Les statuts de l'être anténatal, un processus d'humanisation "relationnel" - Assistance médicale à la procréation et mort périnatale.

Jury
Jérôme Courduriès, maître de conférence à l'Université Toulouse Jean Jaurès - LISST-Cas
Laurence Hérault, professeure à Aix-Marseille Université - IDEMEC (Rapporteure)
Jennifer Merchant, professeure à l'Université Panthéon-Assas Paris 2 - CERSA (Rapporteure)
Enric Porqueres i Gené, directeur d'étude à l'EHESS - LAIOS
Charis Thompson, Chancellor's Professor and Chair. Center for Science, Technology and Medicine in Society, Berkeley

Résumé de la thèse
Depuis les années 1960 et 1970, les statuts de l'embryon et du fœtus ont profondément changé dans les sociétés "démocratiques occidentales". La situation actuelle de l'être anténatal oscille entre un mouvement de "personnification" (avec les pratiques "humanisantes" autour du mort-né), et un mouvement de "dépersonnification" (IVG, IMG, recherche sur l'embryon etc.).
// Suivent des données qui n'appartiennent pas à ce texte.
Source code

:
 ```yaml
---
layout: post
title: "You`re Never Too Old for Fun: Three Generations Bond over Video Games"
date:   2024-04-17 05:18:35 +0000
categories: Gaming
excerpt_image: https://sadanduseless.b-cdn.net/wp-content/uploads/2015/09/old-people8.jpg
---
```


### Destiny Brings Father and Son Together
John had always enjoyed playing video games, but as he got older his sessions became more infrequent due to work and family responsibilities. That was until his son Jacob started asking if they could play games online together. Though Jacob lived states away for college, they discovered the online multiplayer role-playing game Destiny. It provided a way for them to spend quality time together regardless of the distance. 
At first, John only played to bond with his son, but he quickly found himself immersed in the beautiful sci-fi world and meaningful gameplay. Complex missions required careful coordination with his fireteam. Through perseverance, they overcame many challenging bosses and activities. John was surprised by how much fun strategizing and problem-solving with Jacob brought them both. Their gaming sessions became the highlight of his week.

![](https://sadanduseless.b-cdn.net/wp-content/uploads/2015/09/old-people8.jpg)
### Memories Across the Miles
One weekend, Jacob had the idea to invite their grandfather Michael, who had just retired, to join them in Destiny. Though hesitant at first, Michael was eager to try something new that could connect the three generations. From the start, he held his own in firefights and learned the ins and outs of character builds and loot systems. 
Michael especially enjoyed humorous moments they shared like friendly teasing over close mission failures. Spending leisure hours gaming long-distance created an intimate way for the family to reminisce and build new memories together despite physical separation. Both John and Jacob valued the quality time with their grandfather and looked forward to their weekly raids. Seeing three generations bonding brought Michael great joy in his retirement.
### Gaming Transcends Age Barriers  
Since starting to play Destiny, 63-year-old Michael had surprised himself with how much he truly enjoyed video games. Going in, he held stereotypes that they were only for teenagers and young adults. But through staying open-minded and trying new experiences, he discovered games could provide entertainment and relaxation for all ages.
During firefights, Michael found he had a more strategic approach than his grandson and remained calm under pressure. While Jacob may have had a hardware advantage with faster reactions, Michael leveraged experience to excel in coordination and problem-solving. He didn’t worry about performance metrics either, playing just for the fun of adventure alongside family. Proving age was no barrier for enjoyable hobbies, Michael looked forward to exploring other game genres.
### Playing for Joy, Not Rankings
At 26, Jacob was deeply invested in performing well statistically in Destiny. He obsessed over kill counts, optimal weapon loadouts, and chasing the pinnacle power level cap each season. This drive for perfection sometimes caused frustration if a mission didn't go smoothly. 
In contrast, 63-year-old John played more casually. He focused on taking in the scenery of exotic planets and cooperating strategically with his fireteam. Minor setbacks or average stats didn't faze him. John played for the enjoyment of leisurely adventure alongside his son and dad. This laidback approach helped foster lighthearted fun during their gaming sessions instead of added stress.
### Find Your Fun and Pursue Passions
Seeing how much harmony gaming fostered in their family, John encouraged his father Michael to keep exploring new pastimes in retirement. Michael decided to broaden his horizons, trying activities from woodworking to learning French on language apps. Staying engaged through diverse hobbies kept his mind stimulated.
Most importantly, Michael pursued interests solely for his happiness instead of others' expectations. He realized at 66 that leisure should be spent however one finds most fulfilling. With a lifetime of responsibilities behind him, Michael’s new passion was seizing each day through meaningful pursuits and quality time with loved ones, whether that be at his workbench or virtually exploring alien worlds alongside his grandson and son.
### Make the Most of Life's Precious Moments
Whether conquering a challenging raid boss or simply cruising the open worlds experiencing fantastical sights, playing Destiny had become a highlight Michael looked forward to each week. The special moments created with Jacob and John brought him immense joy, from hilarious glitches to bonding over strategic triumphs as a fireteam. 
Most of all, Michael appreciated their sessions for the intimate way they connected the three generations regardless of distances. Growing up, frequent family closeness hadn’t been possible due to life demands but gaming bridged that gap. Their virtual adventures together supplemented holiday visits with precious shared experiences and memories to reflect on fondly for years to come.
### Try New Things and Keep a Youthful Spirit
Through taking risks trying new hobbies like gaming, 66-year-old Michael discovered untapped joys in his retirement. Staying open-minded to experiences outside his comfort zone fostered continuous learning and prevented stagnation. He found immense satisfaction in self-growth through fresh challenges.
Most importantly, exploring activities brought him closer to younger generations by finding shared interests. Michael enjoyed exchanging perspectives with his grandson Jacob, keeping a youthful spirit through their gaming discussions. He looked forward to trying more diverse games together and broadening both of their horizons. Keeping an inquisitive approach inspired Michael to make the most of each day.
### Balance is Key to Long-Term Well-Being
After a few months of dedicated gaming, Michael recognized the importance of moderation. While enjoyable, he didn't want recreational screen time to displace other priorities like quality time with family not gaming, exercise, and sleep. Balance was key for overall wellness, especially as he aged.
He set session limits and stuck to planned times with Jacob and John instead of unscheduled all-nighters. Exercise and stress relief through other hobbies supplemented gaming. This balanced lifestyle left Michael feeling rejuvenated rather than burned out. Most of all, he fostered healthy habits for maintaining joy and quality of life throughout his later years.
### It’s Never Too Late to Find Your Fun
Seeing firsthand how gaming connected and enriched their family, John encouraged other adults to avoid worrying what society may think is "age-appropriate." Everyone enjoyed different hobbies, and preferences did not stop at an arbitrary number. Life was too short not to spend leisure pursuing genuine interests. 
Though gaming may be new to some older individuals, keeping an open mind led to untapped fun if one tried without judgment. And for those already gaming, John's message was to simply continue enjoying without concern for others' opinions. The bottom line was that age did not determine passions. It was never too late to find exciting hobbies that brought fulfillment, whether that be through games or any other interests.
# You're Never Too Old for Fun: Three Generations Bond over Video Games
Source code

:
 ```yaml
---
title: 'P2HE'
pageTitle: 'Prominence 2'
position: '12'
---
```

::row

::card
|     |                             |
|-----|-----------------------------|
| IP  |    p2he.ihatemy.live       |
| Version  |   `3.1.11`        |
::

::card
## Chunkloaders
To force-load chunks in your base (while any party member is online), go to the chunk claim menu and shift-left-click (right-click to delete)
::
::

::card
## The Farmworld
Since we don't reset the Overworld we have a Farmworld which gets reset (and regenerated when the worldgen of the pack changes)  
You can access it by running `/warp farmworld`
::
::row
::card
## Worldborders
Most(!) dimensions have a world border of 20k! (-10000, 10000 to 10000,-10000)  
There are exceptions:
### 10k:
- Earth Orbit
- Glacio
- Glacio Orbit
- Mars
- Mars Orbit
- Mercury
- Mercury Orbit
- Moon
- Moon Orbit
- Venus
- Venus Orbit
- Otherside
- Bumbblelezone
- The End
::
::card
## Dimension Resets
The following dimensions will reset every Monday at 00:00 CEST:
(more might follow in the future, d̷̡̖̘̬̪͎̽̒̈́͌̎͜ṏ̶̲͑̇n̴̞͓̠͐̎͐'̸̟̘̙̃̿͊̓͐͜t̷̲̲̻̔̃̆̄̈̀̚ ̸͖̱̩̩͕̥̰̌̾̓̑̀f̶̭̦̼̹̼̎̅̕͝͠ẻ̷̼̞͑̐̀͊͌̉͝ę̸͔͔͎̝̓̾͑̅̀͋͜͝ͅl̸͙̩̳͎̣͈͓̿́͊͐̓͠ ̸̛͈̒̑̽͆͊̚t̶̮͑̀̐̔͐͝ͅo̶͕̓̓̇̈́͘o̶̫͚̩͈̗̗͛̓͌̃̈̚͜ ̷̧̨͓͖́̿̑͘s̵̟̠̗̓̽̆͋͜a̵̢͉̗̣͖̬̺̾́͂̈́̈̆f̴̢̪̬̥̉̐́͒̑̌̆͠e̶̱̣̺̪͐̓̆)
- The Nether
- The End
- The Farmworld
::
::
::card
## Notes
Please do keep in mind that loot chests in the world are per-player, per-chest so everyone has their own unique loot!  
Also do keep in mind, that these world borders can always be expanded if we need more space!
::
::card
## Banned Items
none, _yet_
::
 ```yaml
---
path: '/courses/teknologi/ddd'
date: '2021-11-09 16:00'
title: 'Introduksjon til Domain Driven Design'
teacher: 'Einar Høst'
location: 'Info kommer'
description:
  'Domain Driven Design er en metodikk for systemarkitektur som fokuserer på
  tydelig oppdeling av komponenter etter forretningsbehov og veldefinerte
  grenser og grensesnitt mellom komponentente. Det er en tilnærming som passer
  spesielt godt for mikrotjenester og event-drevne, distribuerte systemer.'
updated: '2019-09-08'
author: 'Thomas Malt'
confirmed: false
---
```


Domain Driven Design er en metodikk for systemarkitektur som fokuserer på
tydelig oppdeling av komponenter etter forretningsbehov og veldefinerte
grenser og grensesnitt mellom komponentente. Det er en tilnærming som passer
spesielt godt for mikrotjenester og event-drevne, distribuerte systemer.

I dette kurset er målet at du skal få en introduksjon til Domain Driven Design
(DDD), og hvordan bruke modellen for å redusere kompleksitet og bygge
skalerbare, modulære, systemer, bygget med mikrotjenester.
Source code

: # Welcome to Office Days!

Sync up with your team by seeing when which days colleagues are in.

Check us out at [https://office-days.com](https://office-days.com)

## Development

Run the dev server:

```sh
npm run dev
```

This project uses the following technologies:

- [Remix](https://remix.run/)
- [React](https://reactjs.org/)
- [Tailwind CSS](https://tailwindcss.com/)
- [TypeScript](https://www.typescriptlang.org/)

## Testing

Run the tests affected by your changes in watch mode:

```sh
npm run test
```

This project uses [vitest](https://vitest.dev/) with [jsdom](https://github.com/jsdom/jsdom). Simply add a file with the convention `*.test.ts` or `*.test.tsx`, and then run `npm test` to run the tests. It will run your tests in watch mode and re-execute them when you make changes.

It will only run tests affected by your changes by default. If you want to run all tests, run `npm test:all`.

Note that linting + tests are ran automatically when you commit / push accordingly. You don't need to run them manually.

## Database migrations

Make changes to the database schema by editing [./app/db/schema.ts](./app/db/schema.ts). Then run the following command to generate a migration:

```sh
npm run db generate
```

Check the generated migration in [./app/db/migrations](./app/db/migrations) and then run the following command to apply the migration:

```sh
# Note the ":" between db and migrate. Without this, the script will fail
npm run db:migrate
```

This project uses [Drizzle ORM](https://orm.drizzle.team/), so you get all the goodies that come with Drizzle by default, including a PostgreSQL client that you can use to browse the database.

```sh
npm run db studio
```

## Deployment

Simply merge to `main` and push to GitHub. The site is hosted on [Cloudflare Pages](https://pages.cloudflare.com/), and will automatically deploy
Comment ces deux mouvements coexistent-ils dans la société ? Ce phénomène, qui apparaît contradictoire, montre les difficultés des sociétés de penser cette "condition fœtale" et de lui attribuer un statut. 

S'inscrivant dans une tradition en sociologie et en anthropologie, celle de l'approche "relationnelle" maussienne, le but de cette recherche est de montrer qu'il est possible de rendre compte de ce mouvement contradictoire en évitant de poser la question des statuts de l'être anténatal en termes ontologiques, mais en les comprenant de manière à la fois "pragmatique", au sens de l'action, et "relationnelle", en les réinscrivant prioritairement dans leur contexte concret, celui de la temporalité. 

Pour cette raison, cette recherche étudie dans le contexte français, l'être anténatal à deux moments du processus de gestation : à la conception - à partir des embryons in vitro en assistance médicale à la procréation -, et à la naissance - à partir de la mort périnatale-. Ces phases particulières permettent de comprendre comment s'établit une temporalité spécifique à l'engendrement, ponctué de seuils institués qui marquent le passage de l'être anténatal, de "rien" à "tout", d'une "non-vie" à une vie autonome. Ce constat permet d'affirmer que l'engendrement est un processus d'humanisation "relationnel". 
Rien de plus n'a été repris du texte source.